> [Task details]: Your job with the data below is to output exactly the lines from the one holding "рядом ведь мы" down to the one holding "Совнаркомовской напротив ДК", both included, and no others.

★ ★ ★ ★

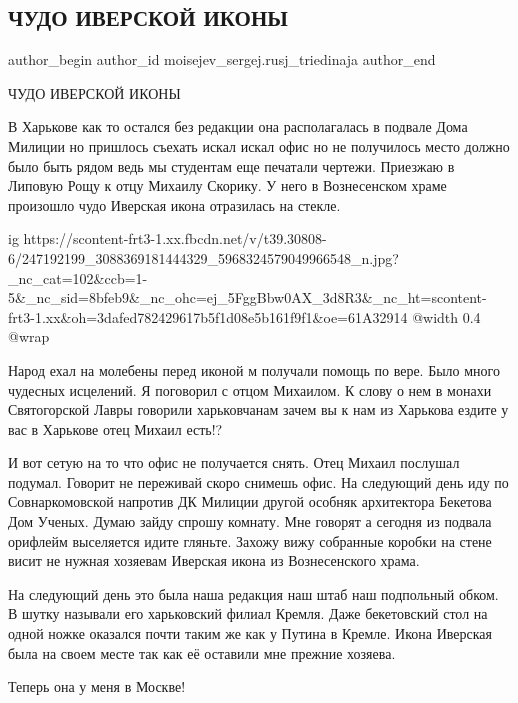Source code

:  
 
 
 
 
 
\subsection{ЧУДО ИВЕРСКОЙ ИКОНЫ}
\label{sec:26_10_2021.fb.moisejev_sergej.rusj_triedinaja.1.chudo_iverskoj_ikony}
 
\ifcmt
 author_begin
   author_id moisejev_sergej.rusj_triedinaja
 author_end
\fi

ЧУДО ИВЕРСКОЙ ИКОНЫ

В Харькове как то остался без редакции она располагалась в подвале Дома Милиции
но пришлось съехать искал искал офис но не получилось место должно было быть
рядом ведь мы студентам еще печатали чертежи. Приезжаю в Липовую Рощу к отцу
Михаилу Скорику.  У него в Вознесенском храме произошло чудо Иверская икона
отразилась на стекле. 

\ifcmt
  ig https://scontent-frt3-1.xx.fbcdn.net/v/t39.30808-6/247192199_3088369181444329_5968324579049966548_n.jpg?_nc_cat=102&ccb=1-5&_nc_sid=8bfeb9&_nc_ohc=ej_5FggBbw0AX_3d8R3&_nc_ht=scontent-frt3-1.xx&oh=3dafed782429617b5f1d08e5b161f9f1&oe=61A32914
  @width 0.4
  @wrap 
\fi

Народ ехал на молебены перед иконой м получали помощь по вере. Было много
чудесных исцелений. Я поговорил с отцом Михаилом. К слову о нем в монахи
Святогорской Лавры говорили харьковчанам зачем вы к нам из Харькова ездите у
вас в Харькове отец Михаил есть!?  

И вот сетую на то что офис не получается снять. Отец Михаил послушал подумал.
Говорит не переживай скоро снимешь офис.  На следующий день иду по
Совнаркомовской напротив ДК Милиции другой особняк архитектора Бекетова Дом
Ученых. Думаю зайду спрошу комнату. Мне говорят а сегодня из подвала орифлейм
выселяется идите гляньте. Захожу вижу собранные коробки на стене висит не
нужная хозяевам Иверская икона из Вознесенского храма. 

На следующий день это была наша редакция наш штаб наш подпольный обком. В шутку
называли его харьковский филиал Кремля. Даже бекетовский стол на одной ножке
оказался почти таким же как у Путина в Кремле.  Икона Иверская была на своем
месте так как её оставили мне прежние хозяева.  

Теперь она у меня в Москве!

★ ★ ★ ★

> [Output of the task]:
рядом ведь мы студентам еще печатали чертежи. Приезжаю в Липовую Рощу к отцу
Михаилу Скорику.  У него в Вознесенском храме произошло чудо Иверская икона
отразилась на стекле. 

\ifcmt
  ig https://scontent-frt3-1.xx.fbcdn.net/v/t39.30808-6/247192199_3088369181444329_5968324579049966548_n.jpg?_nc_cat=102&ccb=1-5&_nc_sid=8bfeb9&_nc_ohc=ej_5FggBbw0AX_3d8R3&_nc_ht=scontent-frt3-1.xx&oh=3dafed782429617b5f1d08e5b161f9f1&oe=61A32914
  @width 0.4
  @wrap 
\fi

Народ ехал на молебены перед иконой м получали помощь по вере. Было много
чудесных исцелений. Я поговорил с отцом Михаилом. К слову о нем в монахи
Святогорской Лавры говорили харьковчанам зачем вы к нам из Харькова ездите у
вас в Харькове отец Михаил есть!?  

И вот сетую на то что офис не получается снять. Отец Михаил послушал подумал.
Говорит не переживай скоро снимешь офис.  На следующий день иду по
Совнаркомовской напротив ДК Милиции другой особняк архитектора Бекетова Дом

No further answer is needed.